[[ Material supplied, beginning ]]
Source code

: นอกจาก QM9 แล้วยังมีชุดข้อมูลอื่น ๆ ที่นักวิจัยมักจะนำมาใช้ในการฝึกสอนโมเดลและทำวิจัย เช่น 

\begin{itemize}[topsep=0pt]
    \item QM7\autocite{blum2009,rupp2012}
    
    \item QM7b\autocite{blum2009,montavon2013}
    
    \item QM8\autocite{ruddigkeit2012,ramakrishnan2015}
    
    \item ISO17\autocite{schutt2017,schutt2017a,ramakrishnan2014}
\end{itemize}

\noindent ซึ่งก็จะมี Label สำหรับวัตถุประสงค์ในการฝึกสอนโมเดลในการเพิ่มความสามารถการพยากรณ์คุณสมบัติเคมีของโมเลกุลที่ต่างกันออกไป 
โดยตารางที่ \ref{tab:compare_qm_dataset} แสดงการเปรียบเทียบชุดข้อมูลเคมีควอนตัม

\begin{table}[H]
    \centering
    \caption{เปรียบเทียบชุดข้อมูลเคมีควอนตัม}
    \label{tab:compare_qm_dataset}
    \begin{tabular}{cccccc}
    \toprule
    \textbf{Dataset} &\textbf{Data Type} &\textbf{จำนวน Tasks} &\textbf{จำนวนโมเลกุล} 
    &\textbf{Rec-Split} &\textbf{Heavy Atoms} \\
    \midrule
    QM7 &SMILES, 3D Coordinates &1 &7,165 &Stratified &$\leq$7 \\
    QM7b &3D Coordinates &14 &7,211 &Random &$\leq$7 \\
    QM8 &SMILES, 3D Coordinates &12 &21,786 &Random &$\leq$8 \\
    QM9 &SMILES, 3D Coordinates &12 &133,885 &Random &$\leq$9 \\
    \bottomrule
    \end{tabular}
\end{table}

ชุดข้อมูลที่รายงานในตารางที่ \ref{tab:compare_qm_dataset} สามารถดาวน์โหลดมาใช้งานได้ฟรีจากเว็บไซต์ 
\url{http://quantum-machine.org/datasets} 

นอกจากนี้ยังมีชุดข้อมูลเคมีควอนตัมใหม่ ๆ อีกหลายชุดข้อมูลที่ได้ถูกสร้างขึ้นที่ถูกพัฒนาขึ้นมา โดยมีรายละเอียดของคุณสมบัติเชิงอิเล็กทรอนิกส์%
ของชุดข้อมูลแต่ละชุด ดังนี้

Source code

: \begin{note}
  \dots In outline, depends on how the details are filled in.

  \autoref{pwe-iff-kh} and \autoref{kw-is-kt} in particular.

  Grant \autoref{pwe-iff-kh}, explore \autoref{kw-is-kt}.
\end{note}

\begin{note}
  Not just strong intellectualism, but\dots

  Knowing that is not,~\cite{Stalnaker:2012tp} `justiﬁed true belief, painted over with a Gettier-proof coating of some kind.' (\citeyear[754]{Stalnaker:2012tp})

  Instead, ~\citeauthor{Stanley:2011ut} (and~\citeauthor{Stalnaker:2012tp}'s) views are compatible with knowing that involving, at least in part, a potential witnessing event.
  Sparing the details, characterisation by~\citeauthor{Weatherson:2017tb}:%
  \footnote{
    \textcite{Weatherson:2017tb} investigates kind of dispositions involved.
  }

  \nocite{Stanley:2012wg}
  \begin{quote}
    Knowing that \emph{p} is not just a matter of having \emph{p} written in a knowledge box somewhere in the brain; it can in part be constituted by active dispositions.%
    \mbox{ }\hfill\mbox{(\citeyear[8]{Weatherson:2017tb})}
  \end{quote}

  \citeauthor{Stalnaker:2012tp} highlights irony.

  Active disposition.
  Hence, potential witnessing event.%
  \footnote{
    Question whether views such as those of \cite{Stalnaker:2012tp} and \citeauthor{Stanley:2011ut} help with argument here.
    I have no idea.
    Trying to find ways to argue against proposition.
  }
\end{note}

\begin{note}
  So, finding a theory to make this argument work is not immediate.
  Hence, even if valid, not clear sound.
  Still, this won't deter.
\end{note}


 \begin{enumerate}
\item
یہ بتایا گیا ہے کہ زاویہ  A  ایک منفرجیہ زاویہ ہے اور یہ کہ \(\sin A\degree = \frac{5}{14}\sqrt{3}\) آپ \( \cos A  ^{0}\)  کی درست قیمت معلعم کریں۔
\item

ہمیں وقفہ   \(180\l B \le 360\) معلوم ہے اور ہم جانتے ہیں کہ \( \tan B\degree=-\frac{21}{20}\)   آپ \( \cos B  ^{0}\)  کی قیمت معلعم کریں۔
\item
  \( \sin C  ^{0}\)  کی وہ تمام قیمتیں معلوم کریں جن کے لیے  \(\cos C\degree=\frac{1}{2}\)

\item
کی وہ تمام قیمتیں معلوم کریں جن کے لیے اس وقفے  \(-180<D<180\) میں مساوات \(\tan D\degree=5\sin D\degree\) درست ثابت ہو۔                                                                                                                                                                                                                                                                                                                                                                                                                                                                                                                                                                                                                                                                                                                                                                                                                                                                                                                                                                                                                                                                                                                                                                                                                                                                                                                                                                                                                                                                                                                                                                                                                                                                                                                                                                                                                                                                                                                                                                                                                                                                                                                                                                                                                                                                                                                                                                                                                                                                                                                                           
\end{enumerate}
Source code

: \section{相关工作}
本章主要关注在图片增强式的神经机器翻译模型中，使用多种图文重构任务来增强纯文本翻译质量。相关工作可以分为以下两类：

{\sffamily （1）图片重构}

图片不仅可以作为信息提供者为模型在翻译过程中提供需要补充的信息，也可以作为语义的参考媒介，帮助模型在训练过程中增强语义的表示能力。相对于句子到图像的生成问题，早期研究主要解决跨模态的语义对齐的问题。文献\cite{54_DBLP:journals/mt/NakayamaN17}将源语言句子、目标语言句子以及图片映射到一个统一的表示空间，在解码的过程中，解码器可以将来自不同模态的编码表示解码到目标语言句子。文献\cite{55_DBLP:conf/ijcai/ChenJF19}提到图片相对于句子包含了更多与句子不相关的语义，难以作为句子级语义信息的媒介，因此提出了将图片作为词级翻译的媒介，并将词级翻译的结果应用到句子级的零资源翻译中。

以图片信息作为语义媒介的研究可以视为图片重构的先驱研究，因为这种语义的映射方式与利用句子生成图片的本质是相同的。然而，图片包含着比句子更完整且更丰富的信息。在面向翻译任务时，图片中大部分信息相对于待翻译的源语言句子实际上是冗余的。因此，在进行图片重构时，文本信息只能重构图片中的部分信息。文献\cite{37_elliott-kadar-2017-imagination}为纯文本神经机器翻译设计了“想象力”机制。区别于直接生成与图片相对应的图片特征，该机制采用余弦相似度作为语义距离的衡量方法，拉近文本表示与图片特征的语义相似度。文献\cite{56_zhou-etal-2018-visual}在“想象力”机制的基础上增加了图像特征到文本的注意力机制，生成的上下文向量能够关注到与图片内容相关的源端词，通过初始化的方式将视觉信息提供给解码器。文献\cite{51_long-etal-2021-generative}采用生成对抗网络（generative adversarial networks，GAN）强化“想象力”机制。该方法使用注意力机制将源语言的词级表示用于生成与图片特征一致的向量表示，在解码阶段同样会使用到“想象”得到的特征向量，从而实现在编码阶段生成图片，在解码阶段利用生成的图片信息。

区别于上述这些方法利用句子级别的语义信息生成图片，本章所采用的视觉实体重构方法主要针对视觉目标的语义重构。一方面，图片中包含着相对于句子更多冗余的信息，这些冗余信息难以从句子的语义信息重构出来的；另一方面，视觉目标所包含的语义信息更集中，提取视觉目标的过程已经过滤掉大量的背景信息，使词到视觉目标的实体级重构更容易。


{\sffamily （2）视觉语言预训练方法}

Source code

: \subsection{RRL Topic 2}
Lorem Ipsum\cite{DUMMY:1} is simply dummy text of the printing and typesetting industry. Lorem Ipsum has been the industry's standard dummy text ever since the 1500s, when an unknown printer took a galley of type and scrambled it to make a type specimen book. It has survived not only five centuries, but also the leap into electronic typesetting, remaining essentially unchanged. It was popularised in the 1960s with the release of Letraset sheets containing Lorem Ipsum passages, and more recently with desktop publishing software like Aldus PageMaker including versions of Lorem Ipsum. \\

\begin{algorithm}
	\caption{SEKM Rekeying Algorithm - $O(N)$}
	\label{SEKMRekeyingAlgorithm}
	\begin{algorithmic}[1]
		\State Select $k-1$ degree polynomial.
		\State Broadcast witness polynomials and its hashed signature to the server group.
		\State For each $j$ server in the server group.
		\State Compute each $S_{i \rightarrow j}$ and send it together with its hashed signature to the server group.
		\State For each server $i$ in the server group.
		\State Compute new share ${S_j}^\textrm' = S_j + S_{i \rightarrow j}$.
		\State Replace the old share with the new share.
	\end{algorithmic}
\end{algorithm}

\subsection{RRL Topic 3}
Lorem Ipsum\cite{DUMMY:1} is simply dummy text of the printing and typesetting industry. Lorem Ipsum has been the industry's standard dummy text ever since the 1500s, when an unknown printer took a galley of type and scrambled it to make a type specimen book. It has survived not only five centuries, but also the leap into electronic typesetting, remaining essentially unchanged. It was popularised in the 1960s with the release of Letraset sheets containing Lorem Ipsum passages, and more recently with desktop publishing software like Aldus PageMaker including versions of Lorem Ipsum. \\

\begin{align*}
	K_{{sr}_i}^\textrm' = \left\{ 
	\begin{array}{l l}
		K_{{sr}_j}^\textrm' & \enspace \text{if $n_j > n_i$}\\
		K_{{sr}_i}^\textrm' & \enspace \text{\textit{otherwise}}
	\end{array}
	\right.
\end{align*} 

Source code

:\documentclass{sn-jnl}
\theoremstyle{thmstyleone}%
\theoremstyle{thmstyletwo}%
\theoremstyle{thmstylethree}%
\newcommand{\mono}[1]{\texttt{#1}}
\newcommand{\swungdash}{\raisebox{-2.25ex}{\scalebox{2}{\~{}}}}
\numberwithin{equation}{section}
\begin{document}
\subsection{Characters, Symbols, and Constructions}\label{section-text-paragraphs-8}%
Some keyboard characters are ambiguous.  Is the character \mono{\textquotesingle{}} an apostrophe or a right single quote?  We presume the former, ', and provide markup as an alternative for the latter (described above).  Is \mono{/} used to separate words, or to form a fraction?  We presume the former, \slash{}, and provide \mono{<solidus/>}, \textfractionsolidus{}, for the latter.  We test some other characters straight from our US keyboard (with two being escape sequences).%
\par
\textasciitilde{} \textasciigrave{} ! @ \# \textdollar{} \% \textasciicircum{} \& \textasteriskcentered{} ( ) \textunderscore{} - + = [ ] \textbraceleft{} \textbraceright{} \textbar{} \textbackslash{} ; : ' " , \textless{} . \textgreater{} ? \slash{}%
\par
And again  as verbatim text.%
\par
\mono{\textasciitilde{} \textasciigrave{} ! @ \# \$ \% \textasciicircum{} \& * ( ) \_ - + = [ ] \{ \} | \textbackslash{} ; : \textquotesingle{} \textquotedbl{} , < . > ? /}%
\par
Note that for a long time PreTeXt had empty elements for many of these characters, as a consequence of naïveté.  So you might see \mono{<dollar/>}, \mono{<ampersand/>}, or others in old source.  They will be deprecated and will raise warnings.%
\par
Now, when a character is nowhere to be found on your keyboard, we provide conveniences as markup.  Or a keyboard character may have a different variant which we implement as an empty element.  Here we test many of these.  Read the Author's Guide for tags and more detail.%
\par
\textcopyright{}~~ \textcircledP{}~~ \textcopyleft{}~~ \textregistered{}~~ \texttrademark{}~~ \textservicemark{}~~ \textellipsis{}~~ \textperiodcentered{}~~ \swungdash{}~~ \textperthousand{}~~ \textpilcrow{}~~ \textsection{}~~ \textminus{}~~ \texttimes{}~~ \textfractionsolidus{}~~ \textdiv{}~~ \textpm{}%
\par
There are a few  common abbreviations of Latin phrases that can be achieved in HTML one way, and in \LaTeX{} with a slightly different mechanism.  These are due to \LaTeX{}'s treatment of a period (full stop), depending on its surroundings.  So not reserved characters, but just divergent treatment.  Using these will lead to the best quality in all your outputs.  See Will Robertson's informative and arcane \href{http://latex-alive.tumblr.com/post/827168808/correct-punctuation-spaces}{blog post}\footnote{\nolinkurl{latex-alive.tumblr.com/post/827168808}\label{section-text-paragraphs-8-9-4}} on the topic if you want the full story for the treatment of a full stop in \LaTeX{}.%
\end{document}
[[ Material supplied, end ]]
Every line in the listing above that mentions "this" should be returned.

  So, finding a theory to make this argument work is not immediate.
  Still, this won't deter.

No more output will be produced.